# TASK STATEMENT
An image-free, exact copy of the records below is required.

(Pictures paired with source code)

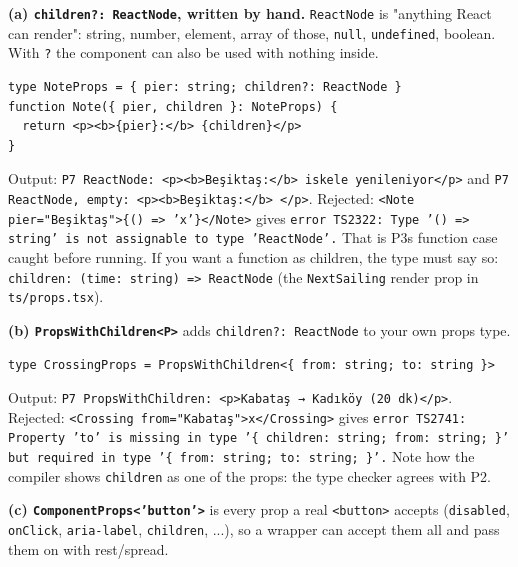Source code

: \documentclass[
  10pt,
]{article}
\begin{document}
\textbf{(a) \texttt{children?:\allowbreak{} ReactNode}, written by
hand.} \texttt{ReactNode} is "anything React can render": string,
number, element, array of those, \texttt{null}, \texttt{undefined},
boolean. With \texttt{?} the component can also be used with nothing
inside.

\begin{verbatim}
type NoteProps = { pier: string; children?: ReactNode }
function Note({ pier, children }: NoteProps) {
  return <p><b>{pier}:</b> {children}</p>
}
\end{verbatim}

Output:
\texttt{P7 ReactNode:\allowbreak{} <p><b>Beşiktaş:\allowbreak{}</\allowbreak{}b> iskele yenileniyor</\allowbreak{}p>}
and
\texttt{P7 ReactNode,\allowbreak{} empty:\allowbreak{} <p><b>Beşiktaş:\allowbreak{}</\allowbreak{}b> </\allowbreak{}p>}.
Rejected:
\texttt{<Note pier=\allowbreak{}"Beşiktaş">\{(\allowbreak{}) =\allowbreak{}> 'x'\}</\allowbreak{}Note>}
gives
\texttt{error TS2322:\allowbreak{} Type '(\allowbreak{}) =\allowbreak{}> string' is not assignable to type 'ReactNode'.\allowbreak{}}
That is P3\textquotesingle s function case caught before running. If you
want a function as children, the type must say so:
\texttt{children:\allowbreak{} (\allowbreak{}time:\allowbreak{} string) =\allowbreak{}> ReactNode}
(the \texttt{NextSailing} render prop in
\texttt{ts/\allowbreak{}props.\allowbreak{}tsx}).

\textbf{(b) \texttt{PropsWithChildren<P>}} adds
\texttt{children?:\allowbreak{} ReactNode} to your own props type.

\begin{verbatim}
type CrossingProps = PropsWithChildren<{ from: string; to: string }>
\end{verbatim}

Output:
\texttt{P7 PropsWithChildren:\allowbreak{} <p>Kabataş → Kadıköy (\allowbreak{}20 dk)</\allowbreak{}p>}.
Rejected:
\texttt{<Crossing from=\allowbreak{}"Kabataş">x</\allowbreak{}Crossing>}
gives
\texttt{error TS2741:\allowbreak{} Property 'to' is missing in type '\{ children:\allowbreak{} string; from:\allowbreak{} string; \}' but required in type '\{ from:\allowbreak{} string; to:\allowbreak{} string; \}'.\allowbreak{}}
Note how the compiler shows \texttt{children} as one of the props: the
type checker agrees with P2.

\textbf{(c) \texttt{ComponentProps<'button'>}} is every prop a real
\texttt{<button>} accepts (\texttt{disabled}, \texttt{onClick},
\texttt{aria-label}, \texttt{children}, ...), so a wrapper can accept
them all and pass them on with rest/spread.
\end{document}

# RESPONSE BOX
Source code

: \documentclass[
  10pt,
]{article}
\begin{document}
\textbf{(a) \texttt{children?:\allowbreak{} ReactNode}, written by
hand.} \texttt{ReactNode} is "anything React can render": string,
number, element, array of those, \texttt{null}, \texttt{undefined},
boolean. With \texttt{?} the component can also be used with nothing
inside.

\begin{verbatim}
type NoteProps = { pier: string; children?: ReactNode }
function Note({ pier, children }: NoteProps) {
  return <p><b>{pier}:</b> {children}</p>
}
\end{verbatim}

Output:
\texttt{P7 ReactNode:\allowbreak{} <p><b>Beşiktaş:\allowbreak{}</\allowbreak{}b> iskele yenileniyor</\allowbreak{}p>}
and
\texttt{P7 ReactNode,\allowbreak{} empty:\allowbreak{} <p><b>Beşiktaş:\allowbreak{}</\allowbreak{}b> </\allowbreak{}p>}.
Rejected:
\texttt{<Note pier=\allowbreak{}"Beşiktaş">\{(\allowbreak{}) =\allowbreak{}> 'x'\}</\allowbreak{}Note>}
gives
\texttt{error TS2322:\allowbreak{} Type '(\allowbreak{}) =\allowbreak{}> string' is not assignable to type 'ReactNode'.\allowbreak{}}
That is P3\textquotesingle s function case caught before running. If you
want a function as children, the type must say so:
\texttt{children:\allowbreak{} (\allowbreak{}time:\allowbreak{} string) =\allowbreak{}> ReactNode}
(the \texttt{NextSailing} render prop in
\texttt{ts/\allowbreak{}props.\allowbreak{}tsx}).

\textbf{(b) \texttt{PropsWithChildren<P>}} adds
\texttt{children?:\allowbreak{} ReactNode} to your own props type.

\begin{verbatim}
type CrossingProps = PropsWithChildren<{ from: string; to: string }>
\end{verbatim}

Output:
\texttt{P7 PropsWithChildren:\allowbreak{} <p>Kabataş → Kadıköy (\allowbreak{}20 dk)</\allowbreak{}p>}.
Rejected:
\texttt{<Crossing from=\allowbreak{}"Kabataş">x</\allowbreak{}Crossing>}
gives
\texttt{error TS2741:\allowbreak{} Property 'to' is missing in type '\{ children:\allowbreak{} string; from:\allowbreak{} string; \}' but required in type '\{ from:\allowbreak{} string; to:\allowbreak{} string; \}'.\allowbreak{}}
Note how the compiler shows \texttt{children} as one of the props: the
type checker agrees with P2.

\textbf{(c) \texttt{ComponentProps<'button'>}} is every prop a real
\texttt{<button>} accepts (\texttt{disabled}, \texttt{onClick},
\texttt{aria-label}, \texttt{children}, ...), so a wrapper can accept
them all and pass them on with rest/spread.
\end{document}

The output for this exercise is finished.